# Project 2 - ETL
## American Professional Football Database
The database contains games stats and betting line information from 2010 - 2019.  Sports gambling has exploded over the past few years.  The purpose of this database is to keep track of football game and betting results.  This may evenutally lead to tracking future trends in the sports gambling arena.
## Data Sources
* NFL Games Stats
    
    https://www.kaggle.com/datasets/423c766b86dcb18c859cfd3a4d61e6531df8c488b59839931061fc9b3820c068
* NFL scores and betting data
    
    https://www.kaggle.com/datasets/tobycrabtree/nfl-scores-and-betting-data?select=spreadspoke_scores.csv

## Production Database
The data will be loaded into a postgres relational database.

In [1]:
# import dependencies
import pandas as pd
import numpy as np

## Games Stats Data

## Extract Data
* read_stats - reads game stats and returns a data frame
* clean_columns - extracts the columns from each data frame used for the database and renames the columns

In [2]:
def read_stats(file_name):
    football_df = pd.read_csv(file_name)
    return football_df

In [3]:
def clean_columns(df):
    new_df = df[['Week','HomeTeam','AwayTeam','H-Score','A-Score']].sort_values('Week')
    r_df = new_df.rename(columns={'Week':'week','HomeTeam':'hometeam','AwayTeam':'awayteam','H-Score':'homescore','A-Score':'awayscore'})
    return r_df

## Transform and Clean for Loading
* create list of years. List corresponds to the csv data sources downloaded from Kaggle.
* iterate list, calls clean_columns, inserts *'year'* column and appends to lst_dfs.
* call pandas concat to create one data frame.
* transform year column to int64 and let pandas determine the data types for each column.
* drop index and save to final csv file without the pandas index column.

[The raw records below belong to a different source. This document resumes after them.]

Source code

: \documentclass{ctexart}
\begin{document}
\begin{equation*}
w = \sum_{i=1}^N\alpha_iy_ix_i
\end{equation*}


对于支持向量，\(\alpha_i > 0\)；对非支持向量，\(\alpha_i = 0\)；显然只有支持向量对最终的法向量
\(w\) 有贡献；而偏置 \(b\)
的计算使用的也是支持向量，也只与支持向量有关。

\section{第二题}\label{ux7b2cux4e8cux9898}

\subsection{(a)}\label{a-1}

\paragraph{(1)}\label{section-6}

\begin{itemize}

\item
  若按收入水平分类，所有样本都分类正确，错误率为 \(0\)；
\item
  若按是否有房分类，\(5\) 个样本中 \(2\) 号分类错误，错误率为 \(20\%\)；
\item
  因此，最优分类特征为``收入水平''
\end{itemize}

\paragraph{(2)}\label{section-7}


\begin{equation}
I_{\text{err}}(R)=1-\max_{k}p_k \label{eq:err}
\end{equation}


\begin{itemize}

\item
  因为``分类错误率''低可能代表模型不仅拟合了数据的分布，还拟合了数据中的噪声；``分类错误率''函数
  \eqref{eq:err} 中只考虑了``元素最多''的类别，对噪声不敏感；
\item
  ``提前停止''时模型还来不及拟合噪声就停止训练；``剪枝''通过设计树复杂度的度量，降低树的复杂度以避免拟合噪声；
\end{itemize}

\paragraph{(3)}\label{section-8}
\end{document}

**Note**: each game stats file is saved individually (clean_game_stats_yyyy.csv) for debugging, if necessary.

In [4]:
years = ['2010','2011','2012','2013','2014','2015','2016','2017','2018','2019']
lst_dfs = []
for year in years:
    football_df = read_stats(f"game_stats_{year}.csv")
    new_df = clean_columns(football_df)
    new_df.insert(0,'year',year)
    lst_dfs.append(new_df)
    new_df.to_csv(f'./support_data/clean_game_stat_{year}.csv')
ret_df = pd.concat(lst_dfs)
ret_df = ret_df.astype({'year': 'int64'})
ret_df = ret_df.convert_dtypes()
ret_df = ret_df.reset_index(drop=True)
ret_df.to_csv('clean_game_stats_2010_2019.csv',index=False)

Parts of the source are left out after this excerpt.